She was furious with herself for her mistake, which she immediately perceived from my performance. ‘But wait,’ said Oliver, ‘you are simply leaving something out of your conception of the work. Once you get it in, the whole thing will become easy to you. You are used to music that has melody and an accompaniment to that melody. Here the melody has its own rhythm, and the whole work has its own very strong rhythm, which encloses the other as in a casket. We want the wild, adventurous thematic material, which is always lunging off into dissonance, to be kept in order by this overreaching rhythm. Listen. This is part of something which was written this year by Bartók.’ He played it to her twice. ‘Now this is something I wrote.’
‘Play it again,’ said Avis, and when he had played it twice she said, ‘But are you sure you have really anything to say there?’

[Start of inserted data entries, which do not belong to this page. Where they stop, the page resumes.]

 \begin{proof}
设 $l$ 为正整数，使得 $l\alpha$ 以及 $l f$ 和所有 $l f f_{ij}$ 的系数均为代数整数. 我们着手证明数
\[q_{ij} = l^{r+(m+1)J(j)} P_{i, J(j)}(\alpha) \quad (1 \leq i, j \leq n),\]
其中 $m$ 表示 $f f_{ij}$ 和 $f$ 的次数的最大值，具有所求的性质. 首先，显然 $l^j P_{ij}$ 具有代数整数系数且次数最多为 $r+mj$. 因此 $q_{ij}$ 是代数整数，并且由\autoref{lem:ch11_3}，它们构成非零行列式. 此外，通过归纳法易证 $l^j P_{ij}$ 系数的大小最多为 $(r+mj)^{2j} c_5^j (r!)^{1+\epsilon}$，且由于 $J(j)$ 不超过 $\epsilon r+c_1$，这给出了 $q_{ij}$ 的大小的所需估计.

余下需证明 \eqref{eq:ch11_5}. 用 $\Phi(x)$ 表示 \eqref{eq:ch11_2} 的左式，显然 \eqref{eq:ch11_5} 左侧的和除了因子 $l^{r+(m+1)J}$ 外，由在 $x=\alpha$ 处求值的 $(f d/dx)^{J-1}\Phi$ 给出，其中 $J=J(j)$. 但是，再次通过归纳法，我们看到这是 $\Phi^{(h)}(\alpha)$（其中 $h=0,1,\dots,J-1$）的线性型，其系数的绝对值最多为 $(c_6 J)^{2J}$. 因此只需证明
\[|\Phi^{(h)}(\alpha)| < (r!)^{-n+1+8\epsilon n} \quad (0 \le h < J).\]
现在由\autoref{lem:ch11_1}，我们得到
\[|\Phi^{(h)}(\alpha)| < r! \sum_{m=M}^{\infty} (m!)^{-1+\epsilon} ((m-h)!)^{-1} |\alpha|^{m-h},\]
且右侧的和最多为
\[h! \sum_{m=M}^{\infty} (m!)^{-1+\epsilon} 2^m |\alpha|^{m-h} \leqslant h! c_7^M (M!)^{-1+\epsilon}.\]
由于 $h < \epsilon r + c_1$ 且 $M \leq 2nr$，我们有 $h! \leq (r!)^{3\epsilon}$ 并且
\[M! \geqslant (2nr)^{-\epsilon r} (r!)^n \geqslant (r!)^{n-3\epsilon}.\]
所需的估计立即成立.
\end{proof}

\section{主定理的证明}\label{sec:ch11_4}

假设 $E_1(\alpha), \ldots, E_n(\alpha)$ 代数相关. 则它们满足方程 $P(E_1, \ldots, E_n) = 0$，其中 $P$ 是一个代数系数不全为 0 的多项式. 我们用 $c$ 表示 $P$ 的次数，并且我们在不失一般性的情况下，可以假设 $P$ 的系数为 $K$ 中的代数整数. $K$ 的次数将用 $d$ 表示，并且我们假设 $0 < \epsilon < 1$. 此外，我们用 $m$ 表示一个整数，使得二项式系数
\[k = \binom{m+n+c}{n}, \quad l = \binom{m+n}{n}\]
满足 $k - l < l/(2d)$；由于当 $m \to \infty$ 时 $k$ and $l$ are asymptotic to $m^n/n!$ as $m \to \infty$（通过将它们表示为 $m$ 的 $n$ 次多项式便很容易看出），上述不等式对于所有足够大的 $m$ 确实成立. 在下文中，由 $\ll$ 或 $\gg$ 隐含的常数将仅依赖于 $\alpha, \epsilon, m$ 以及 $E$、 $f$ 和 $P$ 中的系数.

‘Whether I have or not, you can’t give me a chance to say it at all, unless you give the overall rhythm its chance. And I may have nothing to say. I mean I may have nothing more to say. I know I once had something to say, but perhaps I have gone bad lately. But quite certainly Jasperl has a lot to say. Now try over that second movement, you will get the trick of it better there than in the first.’
She began to understand, and we took her through the whole sonata.
Then the door softly opened, and someone looked in, and softly closed it. Then it was opened again, quite noisily, and a voice called my name and Oliver’s. We pretended we did not hear, but in a minute they were standing in a crescent round the piano, a dozen or so of them, including three girls. We knew most of them. They belonged to a circle very prominent at that time, which was paradoxically at once rubbish, and as certainly not without value. Half of them belonged to families that were rich or aristocratic, and sometimes both, and the rest were the friends they drew from every class, either because they loved them or found them gifted in the arts. They were in all things paradoxical. Nearly all, except some of the younger homosexuals, had plain faces, with protruding eyes and receding chins and colourless skins, but their bodies were graceful, and they had slender wrists and ankles and a dancing walk. Individually each had an air of distinction. Yet, seen together, they recalled the poorest sort of touring theatrical company which one saw sometimes waiting at railway junctions if one travelled to a concert on a Sunday, tawdry and insecure. They spoke always in captious voices, as if their pride lay in their capacity for constant rejection; yet they enjoyed life, and they had to be admired for the strength of their enjoyment, which sent them all over Europe to see a beautiful church, a beautiful harbour, a beautiful people, or an innovator in the arts. They had a moral code so confused that the nature of the confusion could not be guessed. Their fastidiousness plainly did not exclude conduct from its range. They bore themselves with the confidence of those sure that they had guarded their honour, who value their honour.
There were a number of things they would not do; but it was impossible to guess what these might be. I was often perplexed by these people and I was perplexed by them now. Amongst them, much loved, standing at this moment with his arms cast about the unreluctant shoulders of the most aristocratic of them, was a young man who had tried to sell me a Matisse which had turned out to belong not to him but to the elderly peer who had lent him his house while he himself was away on a world tour, and who would not have dared to prosecute him for theft. It was not that his friends did not know that he was a criminal in both the narrower and the broader sense, a thief and a betrayer of a vulnerable lover’s trust, for they often joked about his enormities. But there they were, enlaced with him, and it might be that tomorrow I should hear of them crossing the world, not necessarily in comfort, to admire a work of art which in technique and argument depended on honesty.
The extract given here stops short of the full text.